- [MATERIAL PROVIDED]

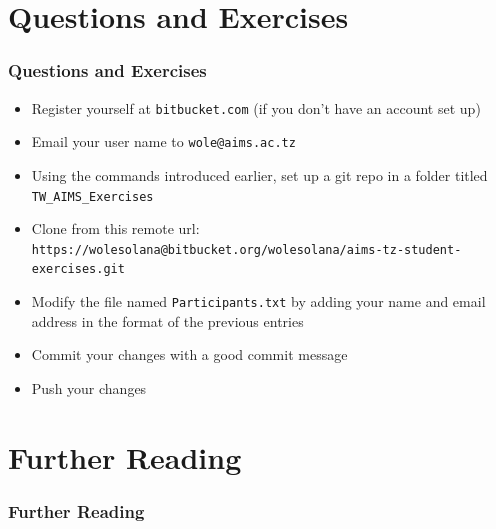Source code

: \documentclass[10pt,t,sans,mathsans,xcolor=dvipsnames]{beamer}
\begin{document}
\section{Questions and Exercises}
\begin{frame}[fragile]
\frametitle{Questions and Exercises}
\pause
\begin{itemize}[<+->]
\item Register yourself at \texttt{bitbucket.com} (if you don't have an account set up)
\item Email your user name to \texttt{wole@aims.ac.tz}
\item Using the commands introduced earlier, set up a git repo in a folder titled \texttt{TW\_AIMS\_Exercises}
\item Clone from this remote url:\\
\footnotesize{\texttt{https://wolesolana@bitbucket.org/wolesolana/aims-tz-student-exercises.git}}
\item Modify the file named \texttt{Participants.txt} by adding your name and email address in the format of the previous entries
\item Commit your changes with a good commit message
\item Push your changes
\end{itemize}
\end{frame}
\section{Further Reading}
\begin{frame}
\frametitle{Further Reading}


\end{frame}
\end{document}
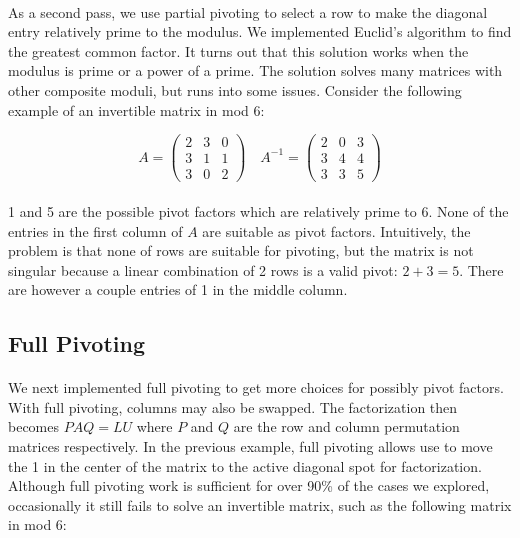 \documentclass[11pt]{article}
\begin{document}
\paragraph{} As a second pass, we use partial pivoting to select a row to make the diagonal entry relatively prime to the modulus.  We implemented Euclid’s algorithm to find the greatest common factor.  It turns out that this solution works when the modulus is prime or a power of a prime.  The solution solves many matrices with other composite moduli, but runs into some issues.  Consider the following example of an invertible matrix in mod 6:

\[
A =
\begin{pmatrix}
2 & 3 & 0 \\
3 & 1 & 1 \\
3 & 0 & 2
\end{pmatrix}
\quad
A^{-1} =
\begin{pmatrix}
2 & 0 & 3 \\
3 & 4 & 4 \\
3 & 3 & 5
\end{pmatrix}
\]

\paragraph{} 1 and 5 are the possible pivot factors which are relatively prime to 6.  None of the entries in the first column of $A$ are suitable as pivot factors.  Intuitively, the problem is that none of rows are suitable for pivoting, but the matrix is not singular because a linear combination of 2 rows is a valid pivot: $2 + 3 = 5$.  There are however a couple entries of 1 in the middle column.

\subsection*{Full Pivoting}

\paragraph{} We next implemented full pivoting to get more choices for possibly pivot factors.  With full pivoting, columns may also be swapped.  The factorization then becomes $PAQ = LU$ where $P$ and $Q$ are the row and column permutation matrices respectively.  In the previous example, full pivoting allows use to move the 1 in the center of the matrix to the active diagonal spot for factorization.  Although full pivoting work is sufficient for over 90\% of the cases we explored, occasionally it still fails to solve an invertible matrix, such as the following matrix in mod 6:
\end{document}
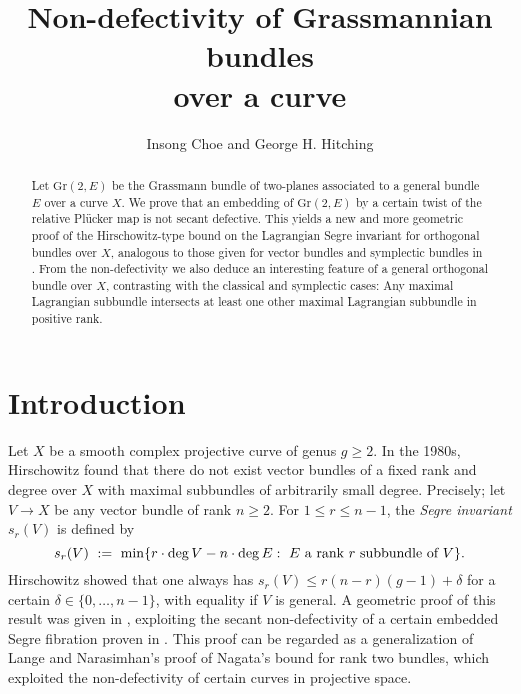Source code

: \documentclass[10pt]{amsart}
\title[Non-defectivity of Grassmannian bundles]{Non-defectivity of Grassmannian bundles\\over a curve}
\author{Insong Choe and George H. Hitching}
\numberwithin{equation}{section}
\newcommand{\Gr}{\mathrm{Gr}}
\begin{document}
\thispagestyle{empty}

\begin{abstract} Let $\Gr(2, E)$ be the Grassmann bundle of two-planes associated to a general bundle $E$ over a curve $X$. We prove that an embedding of $\Gr(2, E)$ by a certain twist of the relative Pl\"ucker map is not secant defective. This yields a new and more geometric proof of the Hirschowitz-type bound on the Lagrangian Segre invariant for orthogonal bundles over $X$, analogous to those given for vector bundles and symplectic bundles in \cite{CH1, CH2}. From the non-defectivity we also deduce an interesting feature of a general orthogonal bundle over $X$, contrasting with the classical and symplectic cases: Any maximal Lagrangian subbundle intersects at least one other maximal Lagrangian subbundle in positive rank.
\end{abstract}

\maketitle

\section{Introduction}

Let $X$ be a smooth complex projective curve of genus $g \ge 2$. %
 In the 1980s, Hirschowitz \cite{Hir} found that there do not exist vector bundles of a fixed rank and degree over $X$ with maximal subbundles of arbitrarily small degree. Precisely; let $V \to X$ be any vector bundle of rank $n \ge 2$. For $1 \le r \le n-1$, the \textsl{Segre invariant} $s_r(V)$ is defined by
\[ s_r (V) \ := \ \min \{ r \cdot \deg V - n \cdot \deg E : \hbox{ $E$ a rank $r$ subbundle of $V$} \}. \]
Hirschowitz \cite[Th\'eor\`eme 4.4]{Hir} showed that one always has $s_r (V) \le r(n-r)(g-1) + \delta$ for a certain $\delta \in \{0 , \ldots , n-1 \}$, with equality if $V$ is general. A geometric proof of this result was given in \cite[\S 5]{CH1}, exploiting the secant non-defectivity of a certain embedded Segre fibration proven in \cite[Theorem 5.1]{CH1}. This proof can be regarded as a generalization of Lange and Narasimhan's proof \cite[\S 3]{LN} of Nagata's bound for rank two bundles, which exploited the non-defectivity of certain curves in projective space.
\end{document}
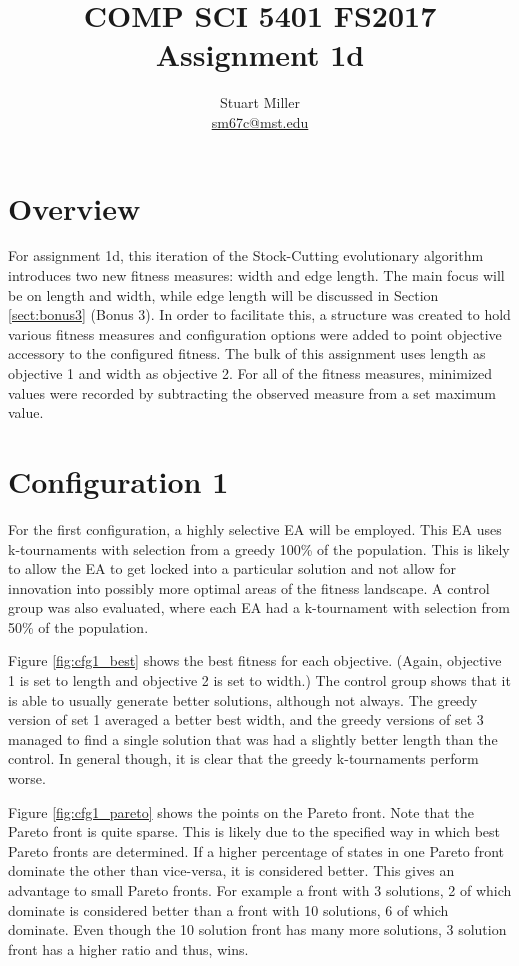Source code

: \documentclass[11pt]{article}
\begin{document}
\title{COMP SCI 5401 FS2017 Assignment 1d}
\author{Stuart Miller\\\href{mailto:sm67c@mst.edu}{sm67c@mst.edu}}
\maketitle


\section{Overview}\label{sect:overview}

For assignment 1d, this iteration of the Stock-Cutting evolutionary algorithm introduces two new fitness measures: width and edge length. The main focus will be on length and width, while edge length will be discussed in Section \ref{sect:bonus3} (Bonus 3).
In order to facilitate this, a structure was created to hold various fitness measures and configuration options were added to point objective accessory to the configured fitness. The bulk of this assignment uses length as objective 1 and width as objective 2. For all of the fitness measures, minimized values were recorded by subtracting the observed measure from a set maximum value.

\section{Configuration 1}\label{sect:cfg1}

For the first configuration, a highly selective EA will be employed. This EA uses k-tournaments with selection from a greedy 100\% of the population. This is likely to allow the EA to get locked into a particular solution and not allow for innovation into possibly more optimal areas of the fitness landscape. A control group was also evaluated, where each EA had a k-tournament with selection from 50\% of the population.

Figure \ref{fig:cfg1_best} shows the best fitness for each objective. (Again, objective 1 is set to length and objective 2 is set to width.) The control group shows that it is able to usually generate better solutions, although not always. The greedy version of set 1 averaged a better best width, and the greedy versions of set 3 managed to find a single solution that was had a slightly better length than the control. In general though, it is clear that the greedy k-tournaments perform worse.

Figure \ref{fig:cfg1_pareto} shows the points on the Pareto front. Note that the Pareto front is quite sparse. This is likely due to the specified way in which best Pareto fronts are determined. If a higher percentage of states in one Pareto front dominate the other than vice-versa, it is considered better. This gives an advantage to small Pareto fronts. For example a front with 3 solutions, 2 of which dominate is considered better than a front with 10 solutions, 6 of which dominate. Even though the 10 solution front has many more solutions, 3 solution front has a higher ratio and thus, wins.
\end{document}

- [TASK DIRECTIONS] The full material above must be output verbatim, minus any pictures.

- [ANSWER BOX]
Source code

: \documentclass[10pt,t,sans,mathsans,xcolor=dvipsnames]{beamer}
\begin{document}
\section{Questions and Exercises}
\begin{frame}[fragile]
\frametitle{Questions and Exercises}
\pause
\begin{itemize}[<+->]
\item Register yourself at \texttt{bitbucket.com} (if you don't have an account set up)
\item Email your user name to \texttt{wole@aims.ac.tz}
\item Using the commands introduced earlier, set up a git repo in a folder titled \texttt{TW\_AIMS\_Exercises}
\item Clone from this remote url:\\
\footnotesize{\texttt{https://wolesolana@bitbucket.org/wolesolana/aims-tz-student-exercises.git}}
\item Modify the file named \texttt{Participants.txt} by adding your name and email address in the format of the previous entries
\item Commit your changes with a good commit message
\item Push your changes
\end{itemize}
\end{frame}
\section{Further Reading}
\begin{frame}
\frametitle{Further Reading}


\end{frame}
\end{document}
 \documentclass[11pt]{article}
\begin{document}
\paragraph{} As a second pass, we use partial pivoting to select a row to make the diagonal entry relatively prime to the modulus.  We implemented Euclid’s algorithm to find the greatest common factor.  It turns out that this solution works when the modulus is prime or a power of a prime.  The solution solves many matrices with other composite moduli, but runs into some issues.  Consider the following example of an invertible matrix in mod 6:

\[
A =
\begin{pmatrix}
2 & 3 & 0 \\
3 & 1 & 1 \\
3 & 0 & 2
\end{pmatrix}
\quad
A^{-1} =
\begin{pmatrix}
2 & 0 & 3 \\
3 & 4 & 4 \\
3 & 3 & 5
\end{pmatrix}
\]

\paragraph{} 1 and 5 are the possible pivot factors which are relatively prime to 6.  None of the entries in the first column of $A$ are suitable as pivot factors.  Intuitively, the problem is that none of rows are suitable for pivoting, but the matrix is not singular because a linear combination of 2 rows is a valid pivot: $2 + 3 = 5$.  There are however a couple entries of 1 in the middle column.

\subsection*{Full Pivoting}

\paragraph{} We next implemented full pivoting to get more choices for possibly pivot factors.  With full pivoting, columns may also be swapped.  The factorization then becomes $PAQ = LU$ where $P$ and $Q$ are the row and column permutation matrices respectively.  In the previous example, full pivoting allows use to move the 1 in the center of the matrix to the active diagonal spot for factorization.  Although full pivoting work is sufficient for over 90\% of the cases we explored, occasionally it still fails to solve an invertible matrix, such as the following matrix in mod 6:
\end{document}
Source code

: \documentclass[10pt]{amsart}
\title[Non-defectivity of Grassmannian bundles]{Non-defectivity of Grassmannian bundles\\over a curve}
\author{Insong Choe and George H. Hitching}
\numberwithin{equation}{section}
\newcommand{\Gr}{\mathrm{Gr}}
\begin{document}
\thispagestyle{empty}

\begin{abstract} Let $\Gr(2, E)$ be the Grassmann bundle of two-planes associated to a general bundle $E$ over a curve $X$. We prove that an embedding of $\Gr(2, E)$ by a certain twist of the relative Pl\"ucker map is not secant defective. This yields a new and more geometric proof of the Hirschowitz-type bound on the Lagrangian Segre invariant for orthogonal bundles over $X$, analogous to those given for vector bundles and symplectic bundles in \cite{CH1, CH2}. From the non-defectivity we also deduce an interesting feature of a general orthogonal bundle over $X$, contrasting with the classical and symplectic cases: Any maximal Lagrangian subbundle intersects at least one other maximal Lagrangian subbundle in positive rank.
\end{abstract}

\maketitle

\section{Introduction}

Let $X$ be a smooth complex projective curve of genus $g \ge 2$. %
 In the 1980s, Hirschowitz \cite{Hir} found that there do not exist vector bundles of a fixed rank and degree over $X$ with maximal subbundles of arbitrarily small degree. Precisely; let $V \to X$ be any vector bundle of rank $n \ge 2$. For $1 \le r \le n-1$, the \textsl{Segre invariant} $s_r(V)$ is defined by
\[ s_r (V) \ := \ \min \{ r \cdot \deg V - n \cdot \deg E : \hbox{ $E$ a rank $r$ subbundle of $V$} \}. \]
Hirschowitz \cite[Th\'eor\`eme 4.4]{Hir} showed that one always has $s_r (V) \le r(n-r)(g-1) + \delta$ for a certain $\delta \in \{0 , \ldots , n-1 \}$, with equality if $V$ is general. A geometric proof of this result was given in \cite[\S 5]{CH1}, exploiting the secant non-defectivity of a certain embedded Segre fibration proven in \cite[Theorem 5.1]{CH1}. This proof can be regarded as a generalization of Lange and Narasimhan's proof \cite[\S 3]{LN} of Nagata's bound for rank two bundles, which exploited the non-defectivity of certain curves in projective space.
\end{document}
Source code

: \documentclass[11pt]{article}
\begin{document}
\title{COMP SCI 5401 FS2017 Assignment 1d}
\author{Stuart Miller\\\href{mailto:sm67c@mst.edu}{sm67c@mst.edu}}
\maketitle


\section{Overview}\label{sect:overview}

For assignment 1d, this iteration of the Stock-Cutting evolutionary algorithm introduces two new fitness measures: width and edge length. The main focus will be on length and width, while edge length will be discussed in Section \ref{sect:bonus3} (Bonus 3).
In order to facilitate this, a structure was created to hold various fitness measures and configuration options were added to point objective accessory to the configured fitness. The bulk of this assignment uses length as objective 1 and width as objective 2. For all of the fitness measures, minimized values were recorded by subtracting the observed measure from a set maximum value.

\section{Configuration 1}\label{sect:cfg1}

For the first configuration, a highly selective EA will be employed. This EA uses k-tournaments with selection from a greedy 100\% of the population. This is likely to allow the EA to get locked into a particular solution and not allow for innovation into possibly more optimal areas of the fitness landscape. A control group was also evaluated, where each EA had a k-tournament with selection from 50\% of the population.

Figure \ref{fig:cfg1_best} shows the best fitness for each objective. (Again, objective 1 is set to length and objective 2 is set to width.) The control group shows that it is able to usually generate better solutions, although not always. The greedy version of set 1 averaged a better best width, and the greedy versions of set 3 managed to find a single solution that was had a slightly better length than the control. In general though, it is clear that the greedy k-tournaments perform worse.

Figure \ref{fig:cfg1_pareto} shows the points on the Pareto front. Note that the Pareto front is quite sparse. This is likely due to the specified way in which best Pareto fronts are determined. If a higher percentage of states in one Pareto front dominate the other than vice-versa, it is considered better. This gives an advantage to small Pareto fronts. For example a front with 3 solutions, 2 of which dominate is considered better than a front with 10 solutions, 6 of which dominate. Even though the 10 solution front has many more solutions, 3 solution front has a higher ratio and thus, wins.
\end{document}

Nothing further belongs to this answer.